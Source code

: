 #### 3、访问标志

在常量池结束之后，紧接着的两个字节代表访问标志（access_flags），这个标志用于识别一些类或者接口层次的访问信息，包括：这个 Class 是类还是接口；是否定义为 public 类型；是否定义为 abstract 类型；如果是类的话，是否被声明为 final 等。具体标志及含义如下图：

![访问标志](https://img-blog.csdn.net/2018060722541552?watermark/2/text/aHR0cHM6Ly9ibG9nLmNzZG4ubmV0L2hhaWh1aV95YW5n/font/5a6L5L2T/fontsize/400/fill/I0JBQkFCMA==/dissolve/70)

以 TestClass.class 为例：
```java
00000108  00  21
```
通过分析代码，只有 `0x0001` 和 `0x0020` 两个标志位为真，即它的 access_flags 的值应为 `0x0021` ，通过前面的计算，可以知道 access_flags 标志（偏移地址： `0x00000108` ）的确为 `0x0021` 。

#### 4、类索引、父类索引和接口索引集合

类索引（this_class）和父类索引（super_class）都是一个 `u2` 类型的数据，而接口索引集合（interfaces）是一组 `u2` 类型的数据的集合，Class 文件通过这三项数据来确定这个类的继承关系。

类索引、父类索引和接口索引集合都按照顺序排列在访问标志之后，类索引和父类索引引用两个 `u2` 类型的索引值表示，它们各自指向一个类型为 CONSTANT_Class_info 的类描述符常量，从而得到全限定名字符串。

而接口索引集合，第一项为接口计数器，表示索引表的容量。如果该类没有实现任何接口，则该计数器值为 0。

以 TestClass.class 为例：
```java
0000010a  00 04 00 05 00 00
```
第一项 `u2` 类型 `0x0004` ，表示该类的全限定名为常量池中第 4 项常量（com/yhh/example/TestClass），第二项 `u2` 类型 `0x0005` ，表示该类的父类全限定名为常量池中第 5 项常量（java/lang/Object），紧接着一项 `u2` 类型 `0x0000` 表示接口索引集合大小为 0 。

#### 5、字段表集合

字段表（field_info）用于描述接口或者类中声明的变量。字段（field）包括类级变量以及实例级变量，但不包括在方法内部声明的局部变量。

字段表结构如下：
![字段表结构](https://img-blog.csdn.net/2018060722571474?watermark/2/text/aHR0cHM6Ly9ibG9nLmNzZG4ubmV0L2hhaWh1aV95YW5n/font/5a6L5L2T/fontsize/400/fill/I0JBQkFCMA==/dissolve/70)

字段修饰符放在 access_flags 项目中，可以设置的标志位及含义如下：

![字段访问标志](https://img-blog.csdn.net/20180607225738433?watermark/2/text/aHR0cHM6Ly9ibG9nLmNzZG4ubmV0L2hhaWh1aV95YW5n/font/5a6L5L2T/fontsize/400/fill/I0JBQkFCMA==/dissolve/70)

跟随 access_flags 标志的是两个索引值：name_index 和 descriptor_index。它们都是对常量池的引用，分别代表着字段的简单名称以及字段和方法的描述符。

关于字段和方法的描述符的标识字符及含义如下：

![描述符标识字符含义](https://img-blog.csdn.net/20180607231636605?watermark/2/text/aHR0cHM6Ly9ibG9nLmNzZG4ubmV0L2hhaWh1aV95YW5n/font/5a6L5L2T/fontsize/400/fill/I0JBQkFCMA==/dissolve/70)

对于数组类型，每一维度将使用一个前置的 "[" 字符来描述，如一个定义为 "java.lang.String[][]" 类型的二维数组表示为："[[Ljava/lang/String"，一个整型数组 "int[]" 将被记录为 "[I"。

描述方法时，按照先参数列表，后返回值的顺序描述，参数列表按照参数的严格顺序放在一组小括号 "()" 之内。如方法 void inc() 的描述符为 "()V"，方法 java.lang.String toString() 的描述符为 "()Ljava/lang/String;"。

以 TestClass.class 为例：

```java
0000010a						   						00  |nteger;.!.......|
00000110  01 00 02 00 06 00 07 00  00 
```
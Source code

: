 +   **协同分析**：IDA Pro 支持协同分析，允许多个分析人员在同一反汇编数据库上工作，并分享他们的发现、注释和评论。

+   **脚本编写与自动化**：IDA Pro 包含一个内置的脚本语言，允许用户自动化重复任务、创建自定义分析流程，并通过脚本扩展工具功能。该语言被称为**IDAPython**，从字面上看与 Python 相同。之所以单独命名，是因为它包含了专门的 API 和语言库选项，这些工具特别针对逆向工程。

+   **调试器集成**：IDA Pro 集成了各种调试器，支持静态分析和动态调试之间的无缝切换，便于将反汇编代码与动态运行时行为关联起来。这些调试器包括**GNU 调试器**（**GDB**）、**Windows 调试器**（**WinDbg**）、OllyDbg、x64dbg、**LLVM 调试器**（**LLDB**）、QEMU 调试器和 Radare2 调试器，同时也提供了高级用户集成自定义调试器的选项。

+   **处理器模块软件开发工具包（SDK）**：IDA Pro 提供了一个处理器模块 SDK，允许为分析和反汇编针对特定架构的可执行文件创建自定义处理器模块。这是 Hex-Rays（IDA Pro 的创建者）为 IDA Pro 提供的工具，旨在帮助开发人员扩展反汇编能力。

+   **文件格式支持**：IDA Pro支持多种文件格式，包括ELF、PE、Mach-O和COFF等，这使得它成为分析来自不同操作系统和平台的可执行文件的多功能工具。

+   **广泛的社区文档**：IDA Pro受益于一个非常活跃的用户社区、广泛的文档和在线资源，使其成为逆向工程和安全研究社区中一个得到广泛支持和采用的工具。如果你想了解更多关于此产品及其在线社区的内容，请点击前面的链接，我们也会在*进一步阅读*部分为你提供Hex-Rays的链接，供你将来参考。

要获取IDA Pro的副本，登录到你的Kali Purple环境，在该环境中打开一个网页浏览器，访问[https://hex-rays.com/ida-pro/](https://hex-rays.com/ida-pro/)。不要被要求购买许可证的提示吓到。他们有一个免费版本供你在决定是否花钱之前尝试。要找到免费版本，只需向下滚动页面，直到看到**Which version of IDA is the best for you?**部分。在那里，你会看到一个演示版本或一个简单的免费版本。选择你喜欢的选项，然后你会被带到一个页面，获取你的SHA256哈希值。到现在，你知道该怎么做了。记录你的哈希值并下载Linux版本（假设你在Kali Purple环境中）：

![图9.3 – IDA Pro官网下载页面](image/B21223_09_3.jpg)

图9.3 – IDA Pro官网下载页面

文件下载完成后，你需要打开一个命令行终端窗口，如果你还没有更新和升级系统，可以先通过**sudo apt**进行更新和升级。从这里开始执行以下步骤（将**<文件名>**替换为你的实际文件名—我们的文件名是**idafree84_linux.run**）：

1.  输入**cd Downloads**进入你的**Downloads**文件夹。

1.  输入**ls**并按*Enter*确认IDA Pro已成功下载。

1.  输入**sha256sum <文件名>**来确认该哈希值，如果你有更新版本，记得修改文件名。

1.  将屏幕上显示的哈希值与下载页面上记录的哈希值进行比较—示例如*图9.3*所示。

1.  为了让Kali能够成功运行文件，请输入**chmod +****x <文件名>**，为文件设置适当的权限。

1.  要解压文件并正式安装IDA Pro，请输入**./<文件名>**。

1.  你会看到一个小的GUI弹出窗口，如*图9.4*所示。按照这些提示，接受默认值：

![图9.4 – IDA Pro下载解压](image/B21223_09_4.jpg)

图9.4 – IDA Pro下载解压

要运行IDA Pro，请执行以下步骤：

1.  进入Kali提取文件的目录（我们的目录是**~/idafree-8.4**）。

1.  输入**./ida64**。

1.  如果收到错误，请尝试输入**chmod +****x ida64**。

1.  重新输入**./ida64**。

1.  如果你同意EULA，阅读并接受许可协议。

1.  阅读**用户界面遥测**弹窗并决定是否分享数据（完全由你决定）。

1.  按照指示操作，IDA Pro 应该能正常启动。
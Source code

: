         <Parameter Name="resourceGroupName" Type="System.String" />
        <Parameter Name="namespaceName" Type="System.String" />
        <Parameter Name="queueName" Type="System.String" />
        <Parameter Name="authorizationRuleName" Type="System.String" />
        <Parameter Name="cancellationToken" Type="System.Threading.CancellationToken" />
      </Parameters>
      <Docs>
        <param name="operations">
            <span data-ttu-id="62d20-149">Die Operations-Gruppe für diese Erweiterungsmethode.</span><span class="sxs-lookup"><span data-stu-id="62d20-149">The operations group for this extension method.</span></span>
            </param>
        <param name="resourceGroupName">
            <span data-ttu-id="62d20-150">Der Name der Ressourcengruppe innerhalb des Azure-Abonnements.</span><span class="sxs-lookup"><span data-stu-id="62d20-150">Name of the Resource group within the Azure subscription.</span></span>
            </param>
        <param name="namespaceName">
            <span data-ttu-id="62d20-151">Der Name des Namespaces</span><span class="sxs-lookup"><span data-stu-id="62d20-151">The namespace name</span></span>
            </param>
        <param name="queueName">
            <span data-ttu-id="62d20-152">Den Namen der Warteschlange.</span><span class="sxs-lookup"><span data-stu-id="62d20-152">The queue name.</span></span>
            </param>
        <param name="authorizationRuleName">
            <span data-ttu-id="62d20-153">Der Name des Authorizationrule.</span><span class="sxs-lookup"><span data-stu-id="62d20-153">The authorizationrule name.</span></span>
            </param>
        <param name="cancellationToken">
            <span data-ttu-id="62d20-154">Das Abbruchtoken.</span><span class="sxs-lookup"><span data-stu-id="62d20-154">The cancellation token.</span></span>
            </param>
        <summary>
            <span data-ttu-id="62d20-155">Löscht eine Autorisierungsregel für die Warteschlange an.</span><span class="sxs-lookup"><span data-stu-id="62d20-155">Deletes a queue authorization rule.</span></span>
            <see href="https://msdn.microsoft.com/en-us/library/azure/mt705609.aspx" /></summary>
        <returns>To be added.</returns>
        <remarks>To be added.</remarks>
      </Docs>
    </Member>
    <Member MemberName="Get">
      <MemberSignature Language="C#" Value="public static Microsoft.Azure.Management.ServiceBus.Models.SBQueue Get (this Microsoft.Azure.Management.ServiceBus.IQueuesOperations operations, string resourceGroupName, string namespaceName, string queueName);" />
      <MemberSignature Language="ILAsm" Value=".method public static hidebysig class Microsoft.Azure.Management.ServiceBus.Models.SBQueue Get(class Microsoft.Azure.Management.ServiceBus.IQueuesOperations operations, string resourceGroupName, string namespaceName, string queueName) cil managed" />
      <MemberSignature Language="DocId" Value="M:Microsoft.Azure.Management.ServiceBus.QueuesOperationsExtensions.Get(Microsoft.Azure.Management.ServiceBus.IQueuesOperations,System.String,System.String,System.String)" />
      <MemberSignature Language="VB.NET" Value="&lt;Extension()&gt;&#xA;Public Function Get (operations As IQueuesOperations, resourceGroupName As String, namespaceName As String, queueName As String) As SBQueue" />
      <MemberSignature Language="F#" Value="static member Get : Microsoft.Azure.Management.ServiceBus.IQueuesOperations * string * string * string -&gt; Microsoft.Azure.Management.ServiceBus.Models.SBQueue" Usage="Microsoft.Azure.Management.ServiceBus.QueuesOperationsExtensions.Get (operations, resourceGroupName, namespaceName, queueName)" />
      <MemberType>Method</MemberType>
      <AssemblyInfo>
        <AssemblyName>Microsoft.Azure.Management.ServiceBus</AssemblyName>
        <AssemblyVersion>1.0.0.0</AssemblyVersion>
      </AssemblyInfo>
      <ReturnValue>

....................

**WHAT NEEDS TO BE DONE**
For each line in the records that holds "而接口索引集合", show that line as it stands.

**EXERCISE RESULT**
类索引（this_class）和父类索引（super_class）都是一个 `u2` 类型的数据，而接口索引集合（interfaces）是一组 `u2` 类型的数据的集合，Class 文件通过这三项数据来确定这个类的继承关系。
而接口索引集合，第一项为接口计数器，表示索引表的容量。如果该类没有实现任何接口，则该计数器值为 0。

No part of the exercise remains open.